Exercise aim: With pictures left out, extract every line between the start of the records below and the line holding "When the above", inclusive.

-- Supplied data follows --

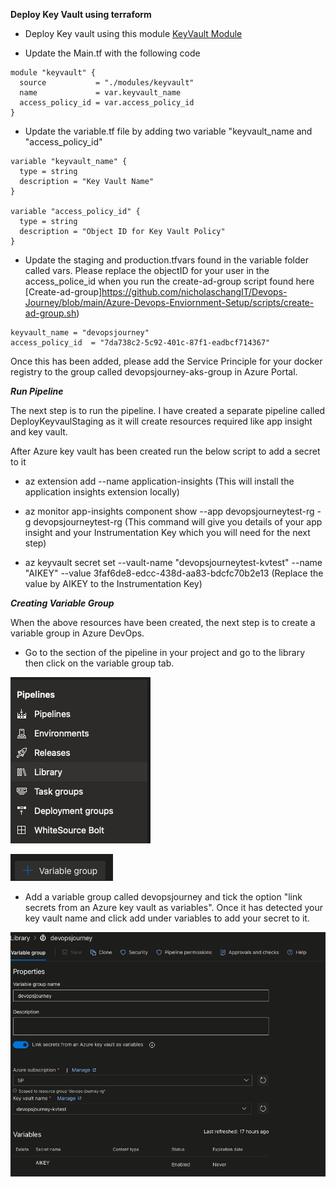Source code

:
**Deploy Key Vault using terraform**

- Deploy Key vault using this module [KeyVault Module](https://github.com/nicholaschangIT/Devops-Journey/tree/main/Deploy-To-AKS/terraform/modules/keyvault)

- Update the Main.tf with the following code 

```
module "keyvault" {
  source           = "./modules/keyvault"
  name             = var.keyvault_name
  access_policy_id = var.access_policy_id
}
```
- Update the variable.tf file by adding two variable "keyvault_name and "access_policy_id"

```
variable "keyvault_name" {
  type = string
  description = "Key Vault Name"
}

variable "access_policy_id" {
  type = string
  description = "Object ID for Key Vault Policy"
}

```
- Update the staging and production.tfvars found in the variable folder called vars. Please replace the objectID for your user in the access_police_id when you run the create-ad-group script found here [Create-ad-group]https://github.com/nicholaschangIT/Devops-Journey/blob/main/Azure-Devops-Enviornment-Setup/scripts/create-ad-group.sh)

```
keyvault_name = "devopsjourney"
access_policy_id  = "7da738c2-5c92-401c-87f1-eadbcf714367" 

```

Once this has been added, please add the Service Principle for your docker registry to the group called devopsjourney-aks-group in Azure Portal. 


***Run Pipeline***

The next step is to run the pipeline. I have created a separate pipeline called DeployKeyvaulStaging as it will create resources required like app insight and key vault. 

After Azure key vault has been created run the below script to add a secret to it  

- az extension add --name application-insights (This will install the application insights extension locally)

- az monitor app-insights component show --app devopsjourneytest-rg -g devopsjourneytest-rg   (This command will give you details of your app insight and your Instrumentation Key which you will need for the next step)

- az keyvault secret set --vault-name "devopsjourneytest-kvtest" --name "AIKEY" --value 3faf6de8-edcc-438d-aa83-bdcfc70b2e13 (Replace the value by AIKEY to the Instrumentation Key)

***Creating Variable Group***

When the above resources have been created, the next step is to create a variable group in Azure DevOps. 

- Go to the section of the pipeline in your project and go to the library then click on the variable group tab. 

![](/Deploy-To-AKS/images/library.png)

![](/Deploy-To-AKS/images/variablegroup.png)


- Add a variable group called devopsjourney and tick the option "link secrets from an Azure key vault as variables". Once it has detected your key vault name and click add under variables to add your secret to it. 

![](/Deploy-To-AKS/images/addkeyvaultsecrets.png)
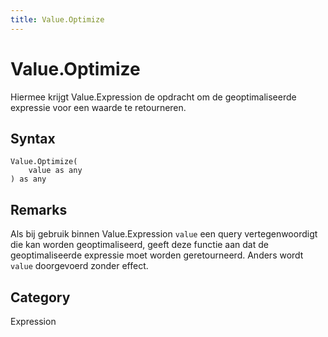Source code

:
 ```yaml
---
title: Value.Optimize
---
```


# Value.Optimize


Hiermee krijgt Value.Expression de opdracht om de geoptimaliseerde expressie voor een waarde te retourneren.


## Syntax

```powerquery
Value.Optimize(
    value as any
) as any
```


## Remarks

Als bij gebruik binnen Value.Expression <code>value</code> een query vertegenwoordigt die kan worden geoptimaliseerd, geeft deze functie aan dat de geoptimaliseerde expressie moet worden geretourneerd. Anders wordt <code>value</code> doorgevoerd zonder effect.



## Category
Expression

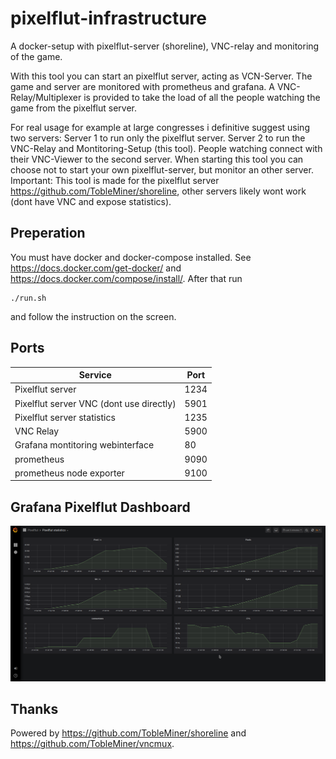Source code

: # pixelflut-infrastructure
A docker-setup with pixelflut-server (shoreline), VNC-relay and monitoring of the game.

With this tool you can start an pixelflut server, acting as VCN-Server.
The game and server are monitored with prometheus and grafana.
A VNC-Relay/Multiplexer is provided to take the load of all the people watching the game from the pixelflut server.

For real usage for example at large congresses i definitive suggest using two servers:
Server 1 to run only the pixelflut server.
Server 2 to run the VNC-Relay and Montitoring-Setup (this tool).
People watching connect with their VNC-Viewer to the second server.
When starting this tool you can choose not to start your own pixelflut-server, but monitor an other server.
Important: This tool is made for the pixelflut server https://github.com/TobleMiner/shoreline, other servers likely wont work (dont have VNC and expose statistics).

## Preperation
You must have docker and docker-compose installed. See https://docs.docker.com/get-docker/ and https://docs.docker.com/compose/install/.
After that run
```
./run.sh
```
and follow the instruction on the screen.

## Ports
| Service                                  | Port |
| ---------------------------------------- | ---- |
| Pixelflut server                         | 1234 |
| Pixelflut server VNC (dont use directly) | 5901 |
| Pixelflut server statistics              | 1235 |
| VNC Relay                                | 5900 |
| Grafana montitoring webinterface         | 80   |
| prometheus                               | 9090 |
| prometheus node exporter                 | 9100 |

## Grafana Pixelflut Dashboard
![Grafana Pixelflut Dashboard](docs/images/dashboard.png?raw=true "Grafana Pixelflut Dashboard")

## Thanks
Powered by https://github.com/TobleMiner/shoreline and https://github.com/TobleMiner/vncmux.
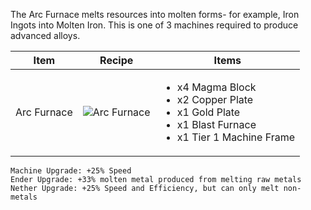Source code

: The Arc Furnace melts resources into molten forms- for example, Iron Ingots into Molten Iron. This is one of 3 machines required to produce advanced alloys.

| Item | Recipe | Items |
|------|--------|-------|
| Arc Furnace | ![Arc Furnace](https://cdn.discordapp.com/attachments/739536694398812230/879401656536666174/arc_furnace.png) | <ul><li>x4 Magma Block</li><li>x2 Copper Plate</li><li>x1 Gold Plate</li><li>x1 Blast Furnace</li><li>x1 Tier 1 Machine Frame</li></ul> |

```
Machine Upgrade: +25% Speed
Ender Upgrade: +33% molten metal produced from melting raw metals
Nether Upgrade: +25% Speed and Efficiency, but can only melt non-metals
```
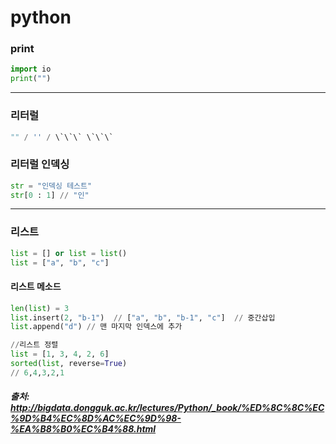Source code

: # python

### print

```python
import io
print("")
```
* * *

### 리터럴
```python
"" / '' / \`\`\` \`\`\`
```
### 리터럴 인덱싱
```python
str = "인덱싱 테스트"
str[0 : 1] // "인"
```
* * *

### 리스트
```python
list = [] or list = list()
list = ["a", "b", "c"]
```

#### 리스트 메소드
```python
len(list) = 3
list.insert(2, "b-1")  // ["a", "b", "b-1", "c"]  // 중간삽입
list.append("d") // 맨 마지막 인덱스에 추가

//리스트 정렬
list = [1, 3, 4, 2, 6]
sorted(list, reverse=True)
// 6,4,3,2,1
```


##### 출처: http://bigdata.dongguk.ac.kr/lectures/Python/_book/%ED%8C%8C%EC%9D%B4%EC%8D%AC%EC%9D%98-%EA%B8%B0%EC%B4%88.html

-- Supplied data concluded --

Exercise response:
Source code

:
**Deploy Key Vault using terraform**

- Deploy Key vault using this module [KeyVault Module](https://github.com/nicholaschangIT/Devops-Journey/tree/main/Deploy-To-AKS/terraform/modules/keyvault)

- Update the Main.tf with the following code 

```
module "keyvault" {
  source           = "./modules/keyvault"
  name             = var.keyvault_name
  access_policy_id = var.access_policy_id
}
```
- Update the variable.tf file by adding two variable "keyvault_name and "access_policy_id"

```
variable "keyvault_name" {
  type = string
  description = "Key Vault Name"
}

variable "access_policy_id" {
  type = string
  description = "Object ID for Key Vault Policy"
}

```
- Update the staging and production.tfvars found in the variable folder called vars. Please replace the objectID for your user in the access_police_id when you run the create-ad-group script found here [Create-ad-group]https://github.com/nicholaschangIT/Devops-Journey/blob/main/Azure-Devops-Enviornment-Setup/scripts/create-ad-group.sh)

```
keyvault_name = "devopsjourney"
access_policy_id  = "7da738c2-5c92-401c-87f1-eadbcf714367" 

```

Once this has been added, please add the Service Principle for your docker registry to the group called devopsjourney-aks-group in Azure Portal. 


***Run Pipeline***

The next step is to run the pipeline. I have created a separate pipeline called DeployKeyvaulStaging as it will create resources required like app insight and key vault. 

After Azure key vault has been created run the below script to add a secret to it  

- az extension add --name application-insights (This will install the application insights extension locally)

- az monitor app-insights component show --app devopsjourneytest-rg -g devopsjourneytest-rg   (This command will give you details of your app insight and your Instrumentation Key which you will need for the next step)

- az keyvault secret set --vault-name "devopsjourneytest-kvtest" --name "AIKEY" --value 3faf6de8-edcc-438d-aa83-bdcfc70b2e13 (Replace the value by AIKEY to the Instrumentation Key)

***Creating Variable Group***

When the above resources have been created, the next step is to create a variable group in Azure DevOps. 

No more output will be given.